Sensitivity is a measure of how well a machine learning model can detect positive instances. It is also known as the true positive rate (TPR) or recall. In other words, sensitivity measures the proportion of actual positives that are correctly identified as such (e.g., the percentage of sick people who are correctly identified as having the condition). Sensitivity is used to evaluate model performance because it allows us to see how many positive instances the model was able to correctly identify. Let’s consider an example of a medical test for a rare disease to understand the concept of sensitivity. Suppose that the test has a sensitivity of 95%. This means that if 100 people who have the disease take the test, the test will correctly identify 95 of them as positive, but it will miss 5 of them (false negatives).

As shown above, A model with high sensitivity will have few false negatives, which means that it is missing a few of the positive instances. In various use cases, it is important for the models to have high sensitivity because we want our models to be able to find all of the positive instances in order to make accurate predictions. The sum of sensitivity (true positive rate) and false negative rate would be 1. The higher the true positive rate, the better the model is in identifying the positive cases in the correct manner.

Mathematically, sensitivity or true positive rate can be calculated as the following:

Sensitivity = (True Positive)/(True Positive + False Negative)

A high sensitivity means that the model is correctly identifying most of the positive results, while a low sensitivity means that the model is missing a lot of positive results.

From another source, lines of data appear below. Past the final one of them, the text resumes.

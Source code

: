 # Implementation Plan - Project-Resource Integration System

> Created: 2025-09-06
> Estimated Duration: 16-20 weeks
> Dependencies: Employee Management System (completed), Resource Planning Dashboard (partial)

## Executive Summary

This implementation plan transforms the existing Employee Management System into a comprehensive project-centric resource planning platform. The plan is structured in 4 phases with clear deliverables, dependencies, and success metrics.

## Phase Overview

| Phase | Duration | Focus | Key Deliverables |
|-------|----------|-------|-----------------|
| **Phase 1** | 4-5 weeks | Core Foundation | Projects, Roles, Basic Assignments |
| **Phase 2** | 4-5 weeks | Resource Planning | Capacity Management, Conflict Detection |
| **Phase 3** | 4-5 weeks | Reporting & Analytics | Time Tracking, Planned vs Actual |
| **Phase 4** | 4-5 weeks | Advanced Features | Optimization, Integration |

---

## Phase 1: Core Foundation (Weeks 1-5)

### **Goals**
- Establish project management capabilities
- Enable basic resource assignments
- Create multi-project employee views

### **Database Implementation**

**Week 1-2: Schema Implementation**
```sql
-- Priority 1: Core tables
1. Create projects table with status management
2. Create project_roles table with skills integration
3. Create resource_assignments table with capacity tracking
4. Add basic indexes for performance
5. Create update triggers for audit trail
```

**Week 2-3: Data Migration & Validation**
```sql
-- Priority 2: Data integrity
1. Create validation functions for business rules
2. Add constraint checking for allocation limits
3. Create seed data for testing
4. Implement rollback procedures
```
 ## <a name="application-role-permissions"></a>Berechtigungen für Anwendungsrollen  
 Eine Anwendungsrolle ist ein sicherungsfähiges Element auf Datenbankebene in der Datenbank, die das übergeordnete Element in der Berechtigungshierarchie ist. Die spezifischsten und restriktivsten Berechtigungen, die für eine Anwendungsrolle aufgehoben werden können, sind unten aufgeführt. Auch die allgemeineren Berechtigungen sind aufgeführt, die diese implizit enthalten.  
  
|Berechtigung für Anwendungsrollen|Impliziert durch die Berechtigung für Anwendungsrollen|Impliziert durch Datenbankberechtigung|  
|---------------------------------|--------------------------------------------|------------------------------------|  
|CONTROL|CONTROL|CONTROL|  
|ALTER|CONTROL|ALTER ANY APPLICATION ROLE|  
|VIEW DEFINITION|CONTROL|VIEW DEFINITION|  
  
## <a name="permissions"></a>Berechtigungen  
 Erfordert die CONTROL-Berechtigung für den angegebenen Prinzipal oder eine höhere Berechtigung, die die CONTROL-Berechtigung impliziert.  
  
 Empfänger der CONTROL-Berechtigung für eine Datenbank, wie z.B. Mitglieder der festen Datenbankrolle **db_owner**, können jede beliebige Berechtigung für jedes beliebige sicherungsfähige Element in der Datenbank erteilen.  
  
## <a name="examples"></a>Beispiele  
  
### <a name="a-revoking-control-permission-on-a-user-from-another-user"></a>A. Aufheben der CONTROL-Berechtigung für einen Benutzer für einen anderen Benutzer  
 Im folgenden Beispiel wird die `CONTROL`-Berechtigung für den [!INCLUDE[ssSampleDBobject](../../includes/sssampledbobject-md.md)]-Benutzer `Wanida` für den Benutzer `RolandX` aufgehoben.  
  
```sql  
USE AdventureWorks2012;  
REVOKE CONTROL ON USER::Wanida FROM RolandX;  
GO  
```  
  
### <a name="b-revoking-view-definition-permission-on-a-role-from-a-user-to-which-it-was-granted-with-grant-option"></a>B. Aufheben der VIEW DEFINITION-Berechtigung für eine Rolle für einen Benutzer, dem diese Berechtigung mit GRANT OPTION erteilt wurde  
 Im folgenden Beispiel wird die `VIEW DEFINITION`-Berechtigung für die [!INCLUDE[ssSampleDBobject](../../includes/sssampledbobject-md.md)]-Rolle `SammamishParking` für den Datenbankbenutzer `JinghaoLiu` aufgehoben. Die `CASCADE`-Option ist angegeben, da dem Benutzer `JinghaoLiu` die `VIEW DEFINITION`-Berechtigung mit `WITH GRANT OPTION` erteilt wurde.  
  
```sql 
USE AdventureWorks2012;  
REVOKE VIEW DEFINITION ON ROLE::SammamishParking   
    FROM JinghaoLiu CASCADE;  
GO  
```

The following are the details in relation to True Positive and False Negative used in the above equation.

• True Positive: Persons predicted as suffering from the disease (or unhealthy) are actually suffering from the disease (unhealthy); In other words, the true positive represents the number of persons who are unhealthy and are predicted as unhealthy.

• False Negative: Persons who are actually suffering from the disease (or unhealthy) are actually predicted to be not suffering from the disease (healthy). In other words, the false-negative represents the number of persons who are unhealthy and got predicted as healthy. Ideally, we would seek the model to have low false negatives as it might prove to be life-threatening or business threatening.

The higher value of sensitivity would mean a higher value of the true positive and a lower value of false negative. The lower value of sensitivity would mean a lower value of the true positive and a higher value of false negative. For the healthcare and financial domain, models with high sensitivity will be desired.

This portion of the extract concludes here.